The surprise divorce of Amazon CEO and world’s richest man Jeff Bezos and his wife Mackenzie has focused the world’s media attention on the eye-watering dollars at stake in their split.
Mackenzie Bezos reportedly could walk away with as much as $96 billion from their divorce settlement, earning her in addition to her own independent professional status, a new title as the world’s richest woman.
But the Bezos divorce has also shone a light on the complexities of the business world where couples who co-own a business may want to divorce, but continue working together.
Is that even possible?
Yes, but it requires the active commitment by both parties to using a process like Collaborative Law which is revolutionising the way separating couples resolve their issues without stressful fights in court and finalise their divorce without court.
The plans for Jeff and Mackenzie Bezos to reportedly separate in an amicable way personifies what Collaborative Law is about.
In particular it can be used to retain a business partnership even if the private relationship ends.
We had a matter where the couple were getting a divorce. They were referred to us by their accountant. The parties had reached an agreement and they wanted to be able to finalise their family law property settlement.
They were co-owners of a very successful business in Brisbane and it was important to them to be able to continue working in that business together as it provided a very good income stream for them and they both had very distinct roles in that business. Neither could replace the other. The husband worked full-time and his wife was happy to work part-time.
So the challenge was to find a way that they could keep the business but also have a family law property settlement.
I brought in a colleague who was trained in Collaborative Law and together we drafted an agreement which would enable the divorcing pair to finalise a property settlement whilst remaining in the business.
We used the principles of Collaborative Law to do this including asking the parties what their ‘interests’ were which essentially means what their future goals, needs and concerns were, so that we could ensure that everyone was on the same page.
If a Collaborative Family Law approach had not been used it would have been very difficult to achieve this outcome.
Negotiation by correspondence or even mediation doesn’t really offer the opportunity to talk about what is underneath the end goal for each party. You really need to be able to dig a bit deeper and find out what’s really going on in their thinking.
In a situation where people want to continue operating a business, it’s only possible to formalise a property settlement by using a Binding Financial Agreement.

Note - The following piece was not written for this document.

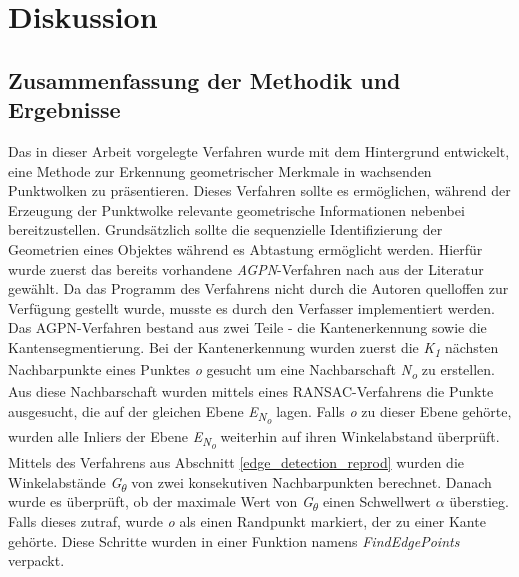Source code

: 
\chapter{Diskussion}
\section{Zusammenfassung der Methodik und Ergebnisse}
Das in dieser Arbeit vorgelegte Verfahren wurde mit dem Hintergrund entwickelt, eine Methode zur Erkennung geometrischer Merkmale in wachsenden Punktwolken zu präsentieren. Dieses Verfahren sollte es ermöglichen, während der Erzeugung der Punktwolke relevante geometrische Informationen nebenbei bereitzustellen. Grundsätzlich sollte die sequenzielle Identifizierung der Geometrien eines Objektes während es Abtastung ermöglicht werden. Hierfür wurde zuerst das bereits vorhandene \textit{AGPN}-Verfahren nach \autocite{ni_edge_2016} aus der Literatur gewählt. Da das Programm des Verfahrens nicht durch die Autoren quelloffen zur Verfügung gestellt wurde, musste es durch den Verfasser implementiert werden. Das AGPN-Verfahren bestand aus zwei Teile - die Kantenerkennung sowie die Kantensegmentierung. Bei der Kantenerkennung wurden zuerst die \textit{K\textsubscript{1}} nächsten Nachbarpunkte eines Punktes \textit{o} gesucht um eine Nachbarschaft \textit{N\textsubscript{o}} zu erstellen. Aus diese Nachbarschaft wurden mittels eines RANSAC-Verfahrens die Punkte ausgesucht, die auf der gleichen Ebene \textit{E\textsubscript{N\textsubscript{o}}} lagen. Falls \textit{o} zu dieser Ebene gehörte, wurden alle Inliers der Ebene \textit{E\textsubscript{N\textsubscript{o}}} weiterhin auf ihren Winkelabstand überprüft. Mittels des Verfahrens aus Abschnitt \ref{edge_detection_reprod} wurden die Winkelabstände \textit{G\textsubscript{$\theta$}} von zwei konsekutiven Nachbarpunkten berechnet. Danach wurde es überprüft, ob der maximale Wert von \textit{G\textsubscript{$\theta$}} einen Schwellwert \textit{$\alpha$} überstieg. Falls dieses zutraf, wurde \textit{o} als einen Randpunkt markiert, der zu einer Kante gehörte. Diese Schritte wurden in einer Funktion namens \textit{FindEdgePoints} verpackt.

It’s not something that you would be able to have approved by the Family Court using an Application for Consent Orders because Section 81 of the Family Law Act (the ‘clean break principle’) requires the Court to finalise the financial relationship between parties.
That is not always ideal, particularly in circumstances such as this, where the parties would have had to strip money out of the business to pay out the wife her entitlement.
That would have taken away important working capital from the business or required the business to incur expensive borrowing.
Neither party wanted that and just did not see the sense in that.
An advantage in collaborating in finalising the agreement this way enabled both parties to share in the growth of the business.
It was on a significant growth trajectory and valuing it now would have been detrimental to the wife because it would not have enabled her to share in the future value of the business.
But taking into account the potential future value of the business which the Court could not do would have disadvantaged the husband as, if he had not achieved the expected growth, the business would have been overvalued.
It’s important to note that if the matter had gone through court, the business would have been valued based on historical figures at the date that the Court was deciding the matter or a valuation closest to that date.
It was important for us to work with the parties’ accountants to include provisions to enable either party to exit from the business so that they did not have another dispute on their hands.
This was factored into the Binding Financial Agreement rather than being a separate Shareholders’ Agreement or Partnership Agreement as we wanted to ensure that the terms were negotiated and clear now, to avoid potential dispute in the future.
A noteworthy factor here is that the husband had re-partnered and was in a serious, committed relationship with his new partner (to the extent that he was considering entering into a pre-nup type Binding Financial Agreement with her).
As such, it was obviously important to make sure that the ex-wife’s interest in the business was secured for her now, so that she would not lose out if the husband and his new partner separated.
This ironically probably also offered him some protection against the new partner because he didn’t own the whole business and continued to only hold a portion of it with his ex-wife.
So the ex-wife’s portion of the business would not go into the husband’s property pool if he and his new partner separated.
I regard this settlement as a very successful outcome which would not have been possible without the Collaborative approach.
It’s crucial that the accountants and other professional advisers are involved in the discussions right from the beginning, just as lawyers who practice in Collaborative Practice should be brought in early in situations like this.
People sometimes take steps which, whilst well-meaning, can be misguided. We can work with professional advisers to ensure the best outcome for the couple and their business.
The Bezos divorce will play out in the headlines of the world’s media and also dominate social media forums in the months ahead. To many this divorce is beyond their frame of reference, something that only happens at “the big end of town”.
But the legal principles that will swirl around the Bezos divorce go far wider than the estimated $A191 billion value of Amazon and how it is split.
The Bezos divorce has put a new focus on how a business and private relationship can be tangled and the steps needed to untangle it yet somehow preserve a business partnership if that is what the participants desire.